Here, this exploration primariy leverages:

It is based and adapted from these resources.

If you're impatient and would like to jump directly to the takeaways from this exploration.

Otherwise, continue reading below for a hands on example that you can run on your own.

Here's the system we'll experiment with

System diagram

Why?

The general theme of "I want to get state from Point-A to Point-B, maybe transform it along the way, and continue to keep it updated, in near real-time" is a fairly common story that can take a variety of forms.

  1. data integration amongst microservices
  2. analytic datastore loading and updating
  3. cache maintenance
  4. search index syncing

Given these use cases, some interesting questions to explore are:

  1. Fundamentally, how well does a stream processing paradigm speak to these use cases? (I believe it does quite well. [1, 2, 3])
  2. How about Flink and its ecosystem?
  3. From a technological lens: how's performance, scalability, and fault tolerence?
  4. From a usability lens: what types of personas might be successful using various types of solutions? For example, how easy to use and powerful are Flink's Table API and SQL Client, vs its more expressive lower level API's. And what types of personas might be good fits for each?

Setup

Build and bring up the system

docker-compose build
docker-compose up

For some visibility into the Flink system, Flink provides a web UI. To check it out, visit: http://localhost:8081/#/overview

Log into source-db1 psql shell

docker-compose exec source-db1 psql experiment experiment

Start Flink SQL client

docker-compose exec sql-client ./sql-client.sh

Set up a connector to a Postgres source

Define a Dynamic Table using the source-db1 database users table. See more connector configuration options here.

-- Flink SQL Client

CREATE TABLE source_db1_users (
  id BIGINT NOT NULL,
  full_name STRING
) WITH (
  'connector' = 'postgres-cdc',
  'decoding.plugin.name' = 'pgoutput',
  'hostname' = 'source-db1',
  'port' = '5432',
  'username' = 'experiment',
  'password' = 'experiment',
  'database-name' = 'experiment',
  'schema-name' = 'public',
  'table-name' = 'users'
);

In source-db1 psql, examine the replication slots

-- source-db1 psql

SELECT * FROM pg_replication_slots;

--  slot_name | plugin | slot_type | datoid | database | temporary | active | active_pid | xmin | catalog_xmin | restart_lsn | confirmed_flush_lsn
-- -----------+--------+-----------+--------+----------+-----------+--------+------------+------+--------------+-------------+---------------------
-- (0 rows)

Notice that there are no replication slots, yet.
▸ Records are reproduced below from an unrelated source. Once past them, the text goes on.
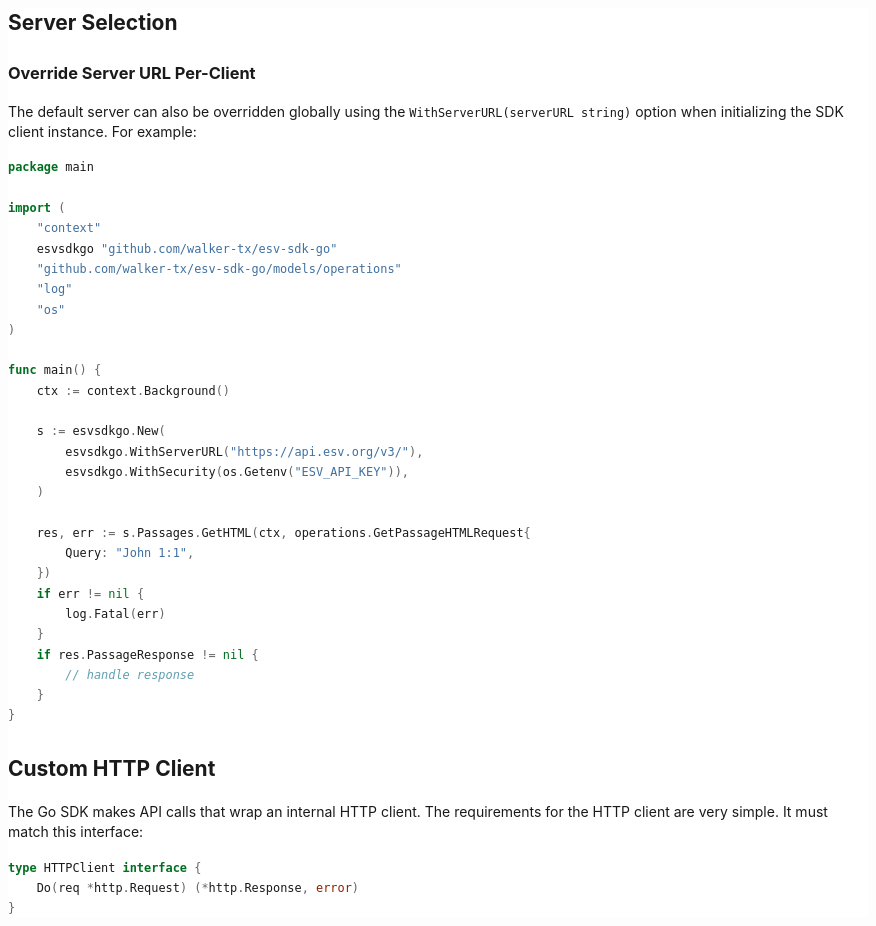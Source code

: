 

## Server Selection

### Override Server URL Per-Client

The default server can also be overridden globally using the `WithServerURL(serverURL string)` option when initializing the SDK client instance. For example:
```go
package main

import (
	"context"
	esvsdkgo "github.com/walker-tx/esv-sdk-go"
	"github.com/walker-tx/esv-sdk-go/models/operations"
	"log"
	"os"
)

func main() {
	ctx := context.Background()

	s := esvsdkgo.New(
		esvsdkgo.WithServerURL("https://api.esv.org/v3/"),
		esvsdkgo.WithSecurity(os.Getenv("ESV_API_KEY")),
	)

	res, err := s.Passages.GetHTML(ctx, operations.GetPassageHTMLRequest{
		Query: "John 1:1",
	})
	if err != nil {
		log.Fatal(err)
	}
	if res.PassageResponse != nil {
		// handle response
	}
}

```



## Custom HTTP Client

The Go SDK makes API calls that wrap an internal HTTP client. The requirements for the HTTP client are very simple. It must match this interface:

```go
type HTTPClient interface {
	Do(req *http.Request) (*http.Response, error)
}
```
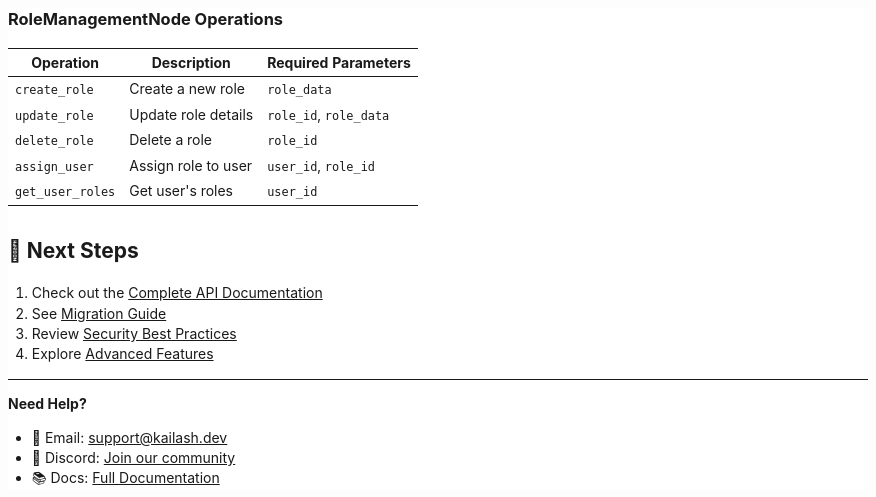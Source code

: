 ### RoleManagementNode Operations

| Operation | Description | Required Parameters |
|-----------|-------------|-------------------|
| `create_role` | Create a new role | `role_data` |
| `update_role` | Update role details | `role_id`, `role_data` |
| `delete_role` | Delete a role | `role_id` |
| `assign_user` | Assign role to user | `user_id`, `role_id` |
| `get_user_roles` | Get user's roles | `user_id` |

## 🚀 Next Steps

1. Check out the [Complete API Documentation](../API_REFERENCE.md)
2. See [Migration Guide](../migration-guides/django-to-kailash.md)
3. Review [Security Best Practices](../security/README.md)
4. Explore [Advanced Features](../advanced/README.md)

---

**Need Help?**
- 📧 Email: support@kailash.dev
- 💬 Discord: [Join our community](https://discord.gg/kailash)
- 📚 Docs: [Full Documentation](https://docs.kailash.dev)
Now start a Continuous Query via the Flink SQL CLI that connects to source-db1.

-- Flink SQL Client

SELECT * FROM source_db1_users;

In source-db1 psql, examine the replication slots again

-- source-db1 psql

SELECT * FROM pg_replication_slots;

--  slot_name |  plugin  | slot_type | datoid |  database  | temporary | active | active_pid | xmin | catalog_xmin | restart_lsn | confirmed_flush_lsn
-- -----------+----------+-----------+--------+------------+-----------+--------+------------+------+--------------+-------------+---------------------
--  flink     | pgoutput | logical   |  16384 | experiment | f         | f      |            |      |          560 | 0/1660A30   | 0/1660A68
-- (1 row)

Notice that a replication slot named flink was created.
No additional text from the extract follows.